In her work as a journalist working on the frontlines of this struggle she came across a quote that says – “ In Syria or wherever we flee from, we may die right away but in Greece we die several deaths every day.”
Further, there is complete silence around experiences of women refugees. According to Pierrette Pape – In the coverage of the crisis there is a complete silence around the multiple extra layers of violence that women are exposed to in the journey. Despite VAW being a pattern in many women’s lives. We live in a culture of disbelief where its often not talked about or not taken seriously when women start talking about it. Women have been fleeing, some of them had to sell their bodies to be protected. Domestic violence is rampant in the camps. There is a lack of reproductive health services – a lot of women were forced to have C sections without anesthesia, they given birth in camps in unsanitary conditions with limited medical support.
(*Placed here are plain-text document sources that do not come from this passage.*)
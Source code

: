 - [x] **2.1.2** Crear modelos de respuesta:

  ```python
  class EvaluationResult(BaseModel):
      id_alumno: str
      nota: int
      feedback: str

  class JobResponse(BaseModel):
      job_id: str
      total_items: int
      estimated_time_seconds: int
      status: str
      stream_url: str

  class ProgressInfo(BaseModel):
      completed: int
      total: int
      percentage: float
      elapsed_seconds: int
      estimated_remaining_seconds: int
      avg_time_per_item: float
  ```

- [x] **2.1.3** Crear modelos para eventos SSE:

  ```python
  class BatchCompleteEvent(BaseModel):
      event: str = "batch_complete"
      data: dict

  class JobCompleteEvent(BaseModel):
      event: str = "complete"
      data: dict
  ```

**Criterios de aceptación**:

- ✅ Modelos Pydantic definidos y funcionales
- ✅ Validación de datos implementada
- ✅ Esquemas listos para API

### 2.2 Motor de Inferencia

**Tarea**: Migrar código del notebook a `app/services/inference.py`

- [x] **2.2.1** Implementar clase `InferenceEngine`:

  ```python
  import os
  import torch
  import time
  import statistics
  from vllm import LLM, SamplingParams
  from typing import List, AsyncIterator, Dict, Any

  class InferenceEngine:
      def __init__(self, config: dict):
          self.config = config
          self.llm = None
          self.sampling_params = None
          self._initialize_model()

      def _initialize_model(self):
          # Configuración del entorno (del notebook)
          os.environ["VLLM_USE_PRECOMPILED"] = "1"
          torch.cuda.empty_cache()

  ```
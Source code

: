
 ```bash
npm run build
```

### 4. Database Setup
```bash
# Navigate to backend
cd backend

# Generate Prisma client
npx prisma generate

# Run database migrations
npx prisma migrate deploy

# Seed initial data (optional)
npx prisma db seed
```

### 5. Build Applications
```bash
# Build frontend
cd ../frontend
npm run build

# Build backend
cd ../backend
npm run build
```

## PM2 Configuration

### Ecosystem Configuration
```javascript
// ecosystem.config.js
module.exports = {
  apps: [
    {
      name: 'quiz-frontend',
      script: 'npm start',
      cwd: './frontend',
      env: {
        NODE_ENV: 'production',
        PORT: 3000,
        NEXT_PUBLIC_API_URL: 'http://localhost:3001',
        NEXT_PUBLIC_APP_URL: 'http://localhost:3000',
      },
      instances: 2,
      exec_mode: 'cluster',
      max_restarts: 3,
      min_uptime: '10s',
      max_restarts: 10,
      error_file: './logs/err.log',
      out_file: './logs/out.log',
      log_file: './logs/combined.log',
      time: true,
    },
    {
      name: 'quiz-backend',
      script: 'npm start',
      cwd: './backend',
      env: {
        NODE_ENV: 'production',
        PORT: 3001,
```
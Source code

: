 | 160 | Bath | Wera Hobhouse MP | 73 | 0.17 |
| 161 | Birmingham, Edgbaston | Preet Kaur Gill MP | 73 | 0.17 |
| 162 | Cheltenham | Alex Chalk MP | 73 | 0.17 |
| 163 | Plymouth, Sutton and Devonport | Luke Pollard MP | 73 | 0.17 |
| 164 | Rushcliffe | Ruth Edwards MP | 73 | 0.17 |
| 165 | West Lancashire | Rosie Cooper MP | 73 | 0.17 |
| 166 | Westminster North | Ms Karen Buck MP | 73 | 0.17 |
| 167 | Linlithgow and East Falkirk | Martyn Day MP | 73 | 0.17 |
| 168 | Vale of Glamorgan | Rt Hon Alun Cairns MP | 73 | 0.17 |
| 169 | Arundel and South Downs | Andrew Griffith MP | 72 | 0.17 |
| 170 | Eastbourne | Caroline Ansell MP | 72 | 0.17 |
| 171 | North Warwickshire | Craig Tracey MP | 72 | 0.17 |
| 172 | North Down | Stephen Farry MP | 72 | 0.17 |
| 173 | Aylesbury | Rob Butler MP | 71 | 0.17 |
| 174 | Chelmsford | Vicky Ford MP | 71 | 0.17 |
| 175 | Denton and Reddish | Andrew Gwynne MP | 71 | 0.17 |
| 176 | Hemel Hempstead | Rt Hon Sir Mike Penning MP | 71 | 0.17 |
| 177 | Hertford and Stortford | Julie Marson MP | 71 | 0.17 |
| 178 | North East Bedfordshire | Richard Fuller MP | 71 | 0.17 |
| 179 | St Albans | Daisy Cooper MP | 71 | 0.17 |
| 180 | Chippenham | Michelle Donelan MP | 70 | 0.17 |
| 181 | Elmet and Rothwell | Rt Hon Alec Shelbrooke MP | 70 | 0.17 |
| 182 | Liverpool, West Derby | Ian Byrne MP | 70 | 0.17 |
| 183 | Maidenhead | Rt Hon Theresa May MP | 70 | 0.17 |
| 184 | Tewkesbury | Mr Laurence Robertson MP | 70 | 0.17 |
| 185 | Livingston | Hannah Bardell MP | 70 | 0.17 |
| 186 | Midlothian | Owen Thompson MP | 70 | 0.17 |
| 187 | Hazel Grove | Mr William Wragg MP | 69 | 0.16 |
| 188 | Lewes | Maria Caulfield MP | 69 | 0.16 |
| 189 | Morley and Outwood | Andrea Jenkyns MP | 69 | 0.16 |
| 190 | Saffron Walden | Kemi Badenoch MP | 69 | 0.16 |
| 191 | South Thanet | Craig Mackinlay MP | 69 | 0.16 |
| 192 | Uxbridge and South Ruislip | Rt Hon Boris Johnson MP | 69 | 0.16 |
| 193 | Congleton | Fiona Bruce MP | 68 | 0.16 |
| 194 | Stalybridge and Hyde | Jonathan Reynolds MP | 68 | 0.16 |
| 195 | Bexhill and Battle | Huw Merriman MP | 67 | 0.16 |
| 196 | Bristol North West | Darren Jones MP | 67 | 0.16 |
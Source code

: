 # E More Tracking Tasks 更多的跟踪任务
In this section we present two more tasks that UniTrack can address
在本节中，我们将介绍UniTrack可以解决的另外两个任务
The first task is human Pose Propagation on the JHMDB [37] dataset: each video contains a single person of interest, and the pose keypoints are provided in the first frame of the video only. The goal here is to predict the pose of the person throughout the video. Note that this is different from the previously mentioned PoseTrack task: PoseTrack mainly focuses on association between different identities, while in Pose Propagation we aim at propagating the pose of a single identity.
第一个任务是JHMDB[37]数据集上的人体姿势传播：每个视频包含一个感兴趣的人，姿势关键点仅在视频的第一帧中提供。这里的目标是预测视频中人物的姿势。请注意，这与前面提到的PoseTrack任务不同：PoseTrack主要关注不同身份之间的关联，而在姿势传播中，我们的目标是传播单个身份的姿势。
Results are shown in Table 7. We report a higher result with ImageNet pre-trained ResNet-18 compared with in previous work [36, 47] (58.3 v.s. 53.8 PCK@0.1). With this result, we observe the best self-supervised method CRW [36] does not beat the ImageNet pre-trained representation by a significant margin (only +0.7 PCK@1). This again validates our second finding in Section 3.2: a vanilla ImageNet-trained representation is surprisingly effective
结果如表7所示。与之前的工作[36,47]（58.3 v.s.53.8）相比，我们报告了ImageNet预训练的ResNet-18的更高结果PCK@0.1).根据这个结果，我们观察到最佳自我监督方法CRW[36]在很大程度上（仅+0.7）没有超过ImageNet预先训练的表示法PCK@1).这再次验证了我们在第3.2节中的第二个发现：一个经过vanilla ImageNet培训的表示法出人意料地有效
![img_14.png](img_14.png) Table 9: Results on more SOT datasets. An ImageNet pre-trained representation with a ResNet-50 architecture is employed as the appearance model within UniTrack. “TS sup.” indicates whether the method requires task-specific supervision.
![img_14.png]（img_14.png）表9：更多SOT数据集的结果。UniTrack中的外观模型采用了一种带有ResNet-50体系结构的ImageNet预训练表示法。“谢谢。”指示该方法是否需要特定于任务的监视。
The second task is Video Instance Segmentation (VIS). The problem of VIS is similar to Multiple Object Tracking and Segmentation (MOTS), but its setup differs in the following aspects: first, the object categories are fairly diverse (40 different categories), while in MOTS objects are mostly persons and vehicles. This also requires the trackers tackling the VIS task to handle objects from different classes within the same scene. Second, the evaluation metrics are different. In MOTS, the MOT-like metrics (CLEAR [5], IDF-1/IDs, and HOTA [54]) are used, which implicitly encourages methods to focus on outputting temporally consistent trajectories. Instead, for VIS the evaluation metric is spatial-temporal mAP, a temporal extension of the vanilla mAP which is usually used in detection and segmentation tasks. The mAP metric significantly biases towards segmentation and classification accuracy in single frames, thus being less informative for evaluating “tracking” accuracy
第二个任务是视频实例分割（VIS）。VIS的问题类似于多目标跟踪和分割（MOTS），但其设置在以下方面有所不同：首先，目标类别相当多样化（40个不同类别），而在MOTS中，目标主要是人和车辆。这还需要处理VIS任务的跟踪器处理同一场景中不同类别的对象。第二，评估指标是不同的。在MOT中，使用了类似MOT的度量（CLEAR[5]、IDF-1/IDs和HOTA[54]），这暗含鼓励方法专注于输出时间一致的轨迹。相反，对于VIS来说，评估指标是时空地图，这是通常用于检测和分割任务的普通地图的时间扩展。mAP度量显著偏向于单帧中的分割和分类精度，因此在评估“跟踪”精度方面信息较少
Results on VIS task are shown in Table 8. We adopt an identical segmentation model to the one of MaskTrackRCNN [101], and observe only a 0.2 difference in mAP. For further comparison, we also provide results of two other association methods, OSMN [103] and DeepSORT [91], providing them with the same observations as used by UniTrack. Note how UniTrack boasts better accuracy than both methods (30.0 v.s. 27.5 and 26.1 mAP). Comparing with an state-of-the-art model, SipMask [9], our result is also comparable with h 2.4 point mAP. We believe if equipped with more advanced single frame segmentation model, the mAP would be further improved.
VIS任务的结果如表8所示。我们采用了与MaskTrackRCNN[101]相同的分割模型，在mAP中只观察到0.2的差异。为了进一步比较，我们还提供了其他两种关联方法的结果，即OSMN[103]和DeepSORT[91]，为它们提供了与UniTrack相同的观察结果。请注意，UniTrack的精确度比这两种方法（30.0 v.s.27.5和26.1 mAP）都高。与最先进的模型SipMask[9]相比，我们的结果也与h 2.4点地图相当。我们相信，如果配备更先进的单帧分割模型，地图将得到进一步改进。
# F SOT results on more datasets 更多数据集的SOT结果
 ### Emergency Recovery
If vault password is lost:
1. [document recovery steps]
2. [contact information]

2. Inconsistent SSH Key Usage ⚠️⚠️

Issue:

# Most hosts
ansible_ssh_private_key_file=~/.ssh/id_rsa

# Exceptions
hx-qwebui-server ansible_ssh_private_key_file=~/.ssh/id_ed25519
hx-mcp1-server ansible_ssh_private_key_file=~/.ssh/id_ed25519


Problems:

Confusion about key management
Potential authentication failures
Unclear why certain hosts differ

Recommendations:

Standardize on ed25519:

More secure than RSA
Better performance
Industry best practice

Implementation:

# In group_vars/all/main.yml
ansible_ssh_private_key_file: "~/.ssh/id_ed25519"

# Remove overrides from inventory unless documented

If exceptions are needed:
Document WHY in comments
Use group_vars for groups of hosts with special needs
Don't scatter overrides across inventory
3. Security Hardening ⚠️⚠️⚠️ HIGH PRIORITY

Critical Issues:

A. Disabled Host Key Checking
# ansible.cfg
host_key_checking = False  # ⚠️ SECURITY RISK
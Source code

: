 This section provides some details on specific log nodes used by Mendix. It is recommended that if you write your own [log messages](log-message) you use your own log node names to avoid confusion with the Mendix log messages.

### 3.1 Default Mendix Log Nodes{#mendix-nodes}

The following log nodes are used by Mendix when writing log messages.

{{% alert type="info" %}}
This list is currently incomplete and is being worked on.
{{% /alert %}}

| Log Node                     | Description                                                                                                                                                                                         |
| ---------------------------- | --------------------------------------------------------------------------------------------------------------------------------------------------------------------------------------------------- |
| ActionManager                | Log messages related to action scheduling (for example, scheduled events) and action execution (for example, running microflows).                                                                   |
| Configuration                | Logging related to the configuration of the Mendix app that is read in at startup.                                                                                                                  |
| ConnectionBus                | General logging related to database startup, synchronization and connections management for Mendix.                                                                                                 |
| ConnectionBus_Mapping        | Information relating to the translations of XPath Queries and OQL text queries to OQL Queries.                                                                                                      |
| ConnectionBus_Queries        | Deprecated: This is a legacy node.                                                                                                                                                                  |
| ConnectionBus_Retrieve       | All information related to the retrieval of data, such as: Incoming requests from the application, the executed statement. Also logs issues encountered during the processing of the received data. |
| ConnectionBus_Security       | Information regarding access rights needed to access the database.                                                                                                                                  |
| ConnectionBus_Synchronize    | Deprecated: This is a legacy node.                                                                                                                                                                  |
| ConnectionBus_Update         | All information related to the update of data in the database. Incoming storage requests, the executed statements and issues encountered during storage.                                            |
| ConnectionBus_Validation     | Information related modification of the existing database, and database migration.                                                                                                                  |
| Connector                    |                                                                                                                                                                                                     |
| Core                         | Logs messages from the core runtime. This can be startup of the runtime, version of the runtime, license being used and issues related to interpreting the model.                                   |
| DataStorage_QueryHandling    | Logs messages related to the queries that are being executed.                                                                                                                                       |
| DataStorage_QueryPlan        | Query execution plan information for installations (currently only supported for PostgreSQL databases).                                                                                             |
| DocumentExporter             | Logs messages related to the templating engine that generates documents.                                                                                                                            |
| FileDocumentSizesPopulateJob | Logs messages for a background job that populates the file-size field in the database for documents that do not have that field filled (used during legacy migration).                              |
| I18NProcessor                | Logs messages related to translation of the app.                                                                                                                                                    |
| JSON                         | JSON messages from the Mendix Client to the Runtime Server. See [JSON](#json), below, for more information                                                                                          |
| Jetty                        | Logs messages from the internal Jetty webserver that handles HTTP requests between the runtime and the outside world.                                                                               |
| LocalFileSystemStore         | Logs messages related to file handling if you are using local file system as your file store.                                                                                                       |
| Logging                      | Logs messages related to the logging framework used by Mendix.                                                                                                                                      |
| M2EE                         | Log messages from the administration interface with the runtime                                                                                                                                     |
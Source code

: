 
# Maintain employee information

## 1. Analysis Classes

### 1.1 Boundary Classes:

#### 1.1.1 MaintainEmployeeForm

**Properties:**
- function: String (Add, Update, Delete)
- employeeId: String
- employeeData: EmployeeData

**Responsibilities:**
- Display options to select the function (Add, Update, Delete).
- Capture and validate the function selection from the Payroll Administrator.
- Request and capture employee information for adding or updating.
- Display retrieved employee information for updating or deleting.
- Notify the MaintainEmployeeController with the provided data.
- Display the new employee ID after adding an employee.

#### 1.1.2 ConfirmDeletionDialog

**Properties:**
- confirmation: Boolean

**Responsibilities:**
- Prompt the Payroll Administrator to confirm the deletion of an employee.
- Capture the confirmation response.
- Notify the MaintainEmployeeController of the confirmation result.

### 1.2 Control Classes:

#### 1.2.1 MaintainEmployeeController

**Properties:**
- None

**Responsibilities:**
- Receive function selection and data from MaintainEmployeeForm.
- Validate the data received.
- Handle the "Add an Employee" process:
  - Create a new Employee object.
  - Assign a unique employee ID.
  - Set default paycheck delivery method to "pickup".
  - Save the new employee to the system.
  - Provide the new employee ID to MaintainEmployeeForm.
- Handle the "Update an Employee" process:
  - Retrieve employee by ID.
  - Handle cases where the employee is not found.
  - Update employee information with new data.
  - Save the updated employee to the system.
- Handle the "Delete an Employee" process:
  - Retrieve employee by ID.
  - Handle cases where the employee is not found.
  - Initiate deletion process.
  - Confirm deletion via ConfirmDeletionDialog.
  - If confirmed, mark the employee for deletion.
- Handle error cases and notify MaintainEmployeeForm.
Moreover there is also no talk about LGBTQ refugees or trans women – it is not reported, and there no policies regarding this.
Therefore, the refugee crisis is a feminist issue, because it is an issue about rights. And more feminists must engage in it so that we can change who is referred to as a refugee.
Most of the organisations working in the region do not seem to provide much support. Therefore people are forced more and more to organize themselves.
According to Ola Ajari a refugee woman herself told about her journey and talks about the self organization of women refugee and migrants. 55% of refugees now are women and children. Women’s movement was slowly growing but soon crushed. Nevertheless, there are some movements that are still alive and continue to grow, such as the self-organized hotels for refugees, that help them gain a sense of dignity back.
However, the crisis as it has emerged today has its roots in geopolitical scenarios and historic structures that have been there for years. Hiqaab Osmaan, unapologetically reminded the room of feminists about their role in the crisis. She insisted on the need to politicize issues once again. The crisis of migration was created through inter linkages between the North and South and the North has as much a role to play in the matter as the south – the EU is fighting a proxy war in the conflict zones. It is not just a refugee crisis it is a global crisis. She also reminded the room that lots of countries in the south have been accepting refugees for years without extra funding from outside – on the basis of solidarity and humanity. Today more than ever, it is important to personalize the issue and not think that it is happening ‘ out there’. She says that none of us are innocent in the matter, that we created the problem and we must find solutions to it.